Por mais paradoxal e contraintuitivo que pareça,
está havendo uma escassez de dinheiro na Venezuela. Em um país cuja inflação anual verdadeira
está estimada em 800%
e o dinheiro está sendo literalmente utilizado como guardanapo,
várias instituições financeiras estão se vendo obrigadas a
limitar os saques de dinheiro, pois a quantidade de cédulas está acabando. Na prática, está ocorrendo um corralito
venezuelano.
Como é possível que, justamente em um país cuja quantidade
de dinheiro tenha aumentando
exponencialmente e o dinheiro tenha chegado a valer menos que o papel em
que está impresso, esteja havendo escassez de dinheiro? Não seria uma aparente contradição que a
oferta desmesurada de dinheiro coexista com uma demanda não suprida?
Desgraçadamente, não.
As hiperinflações não se caracterizam somente por
uma explosão na quantidade dinheiro, mas também, e acima de tudo, pela expectativa de que o valor do dinheiro irá
se desmoronar aceleradamente. As causas
desse desmoronamento são várias, mas o essencial é que a demanda pelo dinheiro
como ativo financeiro desaparece. As pessoas,
as empresas, os investidores e os especuladores param de poupar em dinheiro e
passam a fazê-lo por meio de outros ativos financeiros que não têm um valor
nominal constante (como ações) ou em ativos reais (como imóveis).
O ato de guardar dinheiro, portanto, deixa de ser
efetuado em dinheiro e passa a ser feito por meio de outros bens ou ativos (no
extremo, muitos produtores optam por consumir sua própria produção em vez de levá-la
ao mercado para trocá-la por um dinheiro cujo valor afunda diariamente). Consequentemente, o ato de se desfazer do
dinheiro em troca de bens tangíveis se aumenta aceleradamente. A demanda pelo dinheiro despenca.

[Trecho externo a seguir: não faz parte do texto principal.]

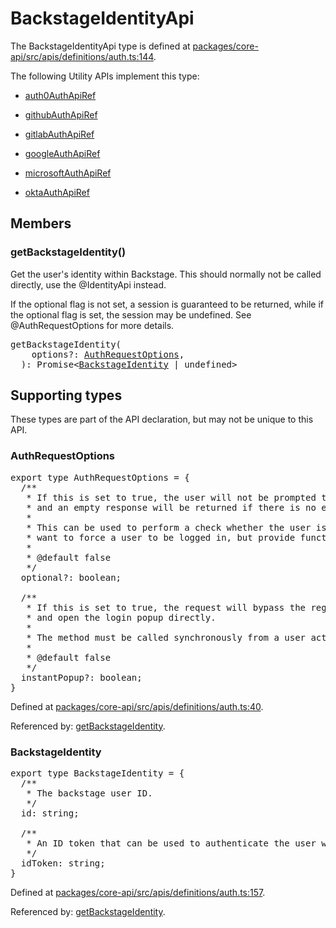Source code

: # BackstageIdentityApi

The BackstageIdentityApi type is defined at
[packages/core-api/src/apis/definitions/auth.ts:144](https://github.com/spotify/backstage/blob/82d329555c16af46db9b4e5cd2f44a3cc006a52e/packages/core-api/src/apis/definitions/auth.ts#L144).

The following Utility APIs implement this type:

- [auth0AuthApiRef](./README.md#auth0auth)

- [githubAuthApiRef](./README.md#githubauth)

- [gitlabAuthApiRef](./README.md#gitlabauth)

- [googleAuthApiRef](./README.md#googleauth)

- [microsoftAuthApiRef](./README.md#microsoftauth)

- [oktaAuthApiRef](./README.md#oktaauth)

## Members

### getBackstageIdentity()

Get the user's identity within Backstage. This should normally not be called
directly, use the @IdentityApi instead.

If the optional flag is not set, a session is guaranteed to be returned, while
if the optional flag is set, the session may be undefined. See
@AuthRequestOptions for more details.

<pre>
getBackstageIdentity(
    options?: <a href="#authrequestoptions">AuthRequestOptions</a>,
  ): Promise&lt;<a href="#backstageidentity">BackstageIdentity</a> | undefined&gt;
</pre>

## Supporting types

These types are part of the API declaration, but may not be unique to this API.

### AuthRequestOptions

<pre>
export type AuthRequestOptions = {
  /**
   * If this is set to true, the user will not be prompted to log in,
   * and an empty response will be returned if there is no existing session.
   *
   * This can be used to perform a check whether the user is logged in, or if you don't
   * want to force a user to be logged in, but provide functionality if they already are.
   *
   * @default false
   */
  optional?: boolean;

  /**
   * If this is set to true, the request will bypass the regular oauth login modal
   * and open the login popup directly.
   *
   * The method must be called synchronously from a user action for this to work in all browsers.
   *
   * @default false
   */
  instantPopup?: boolean;
}
</pre>

Defined at
[packages/core-api/src/apis/definitions/auth.ts:40](https://github.com/spotify/backstage/blob/82d329555c16af46db9b4e5cd2f44a3cc006a52e/packages/core-api/src/apis/definitions/auth.ts#L40).

Referenced by: [getBackstageIdentity](#getbackstageidentity).

### BackstageIdentity

<pre>
export type BackstageIdentity = {
  /**
   * The backstage user ID.
   */
  id: string;

  /**
   * An ID token that can be used to authenticate the user within Backstage.
   */
  idToken: string;
}
</pre>

Defined at
[packages/core-api/src/apis/definitions/auth.ts:157](https://github.com/spotify/backstage/blob/82d329555c16af46db9b4e5cd2f44a3cc006a52e/packages/core-api/src/apis/definitions/auth.ts#L157).

Referenced by: [getBackstageIdentity](#getbackstageidentity).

No entanto, dizer que a demanda pelo dinheiro como
ativo financeiro despenca não equivale a dizer que ninguém irá necessitar de
dinheiro para nada. As compras e vendas
realizadas dentro da economia continuarão sendo intermediadas pelo dinheiro: é
o que se chama de demanda por dinheiro
com objetivo de transação. Ou seja,
quando necessito comprar algo, vendo alguns bens reais ou ativos financeiros
que possuo e rapidamente compro aqueles de que necessito.

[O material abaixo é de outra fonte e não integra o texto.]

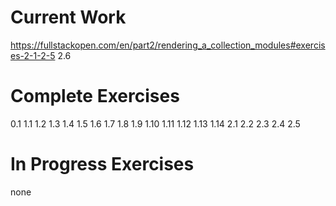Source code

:# Current Work
https://fullstackopen.com/en/part2/rendering_a_collection_modules#exercises-2-1-2-5
2.6

# Complete Exercises
0.1
1.1
1.2
1.3
1.4
1.5
1.6
1.7
1.8
1.9
1.10
1.11
1.12
1.13
1.14
2.1
2.2
2.3
2.4
2.5

# In Progress Exercises
none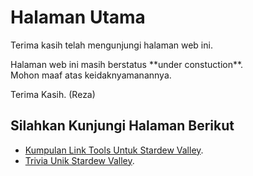 # Halaman Utama
Terima kasih telah mengunjungi halaman web ini.

<p>Halaman web ini masih berstatus **under constuction**.<br>
Mohon maaf atas keidaknyamanannya.</p>

Terima Kasih. (Reza)

## Silahkan Kunjungi Halaman Berikut
- [Kumpulan Link Tools Untuk Stardew Valley](https://main.barengreza.my.id/howto/stardewvalley/kltusv/).
- [Trivia Unik Stardew Valley](https://main.barengreza.my.id/fyi/stardewvalley/tusv/).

No caso da Venezuela atual, um de seus vários
problemas monetários é que essa demanda por dinheiro para transações nem sequer
pode ser satisfeita, não obstante a gigantesca
oferta de dinheiro na economia. A razão
disso é que, como dito acima, os vendedores de mercadorias não desejam se
desfazer das mesmas em troca de quantidades de dinheiro que não planejam gastar
de imediato. Isso significa que se um
comerciante possui mercadorias no valor de 10.000 dólares e, durante o próximo mês,
planeja gastar apenas 500 dólares, ele não irá vender seu excesso de
mercadorias de 9.500 dólares em troca de bolívares que se depreciam a um ritmo
acelerado. O comerciante só irá demandar
bolívares para satisfazer suas transações de curto prazo, mas não para
poupá-los.
A única maneira de induzi-lo a vender a maior parte
de suas mercadorias é lhe pagando um preço suficientemente alto como que para
compensá-lo pela depreciação futura que se espera que irá ocorrer com o
dinheiro. Em termos mais técnicos: os preços
de suas mercadorias à venda aumentarão até o ponto em que incorporem um bônus sobre
a inflação futura esperada -- a qual, por se estar em meio a uma hiperinflação,
será altíssima.
Consequentemente, em uma hiperinflação, os preços se
multiplicam não em função do dinheiro que foi impresso, mas sim em função do
valor que se espera que o dinheiro terá no futuro. Por isso, os preços podem aumentar a uma taxa
muito mais acelerada do que a taxa de aumento da quantidade de dinheiro, por
mais volumosa que seja esta última.
Imagine que um governo multiplica por 100 a oferta
de dinheiro e que, como reação, os comerciantes multiplicam os preços por
10.000. Nessas condições, poderá ocorrer
a circunstância de que os cidadãos não terão dinheiro suficiente para fazer as
mesmas compras que vinham fazendo antes do aumento de preços; ou seja, poderá
haver carência de dinheiro para adquirir os mesmos bens que era possível comprar
antes da inflação.
É isso o que está ocorrendo na Venezuela: a multiplicação
da oferta de dinheiro deu lugar ao colapso de sua demanda como ativo financeiro
e, portanto, a uma multiplicação dos preços muito superior ao aumento da oferta
monetária. Consequência? O dinheiro tornou-se escasso para efetuar vários
pagamentos que, antes da multiplicação da oferta monetária, podiam ser
efetuados com normalidade.
A escassez de dinheiro na Venezuela não é uma prova
de que o governo imprimiu pouco dinheiro, mas sim de que imprimiu em demasia. Mais ainda: espera-se que vá imprimir muito
mais.
Países
"normais" também correm esse risco
A perda acelerada do poder de compra de uma moeda não
é exclusividade de países cujos governos imprimiram muito dinheiro. Ela pode acontecer com praticamente todo e
qualquer país: basta que seu governo perca a credibilidade e descuide do
orçamento. O que irá variar é apenas a
intensidade com que a moeda se desvaloriza.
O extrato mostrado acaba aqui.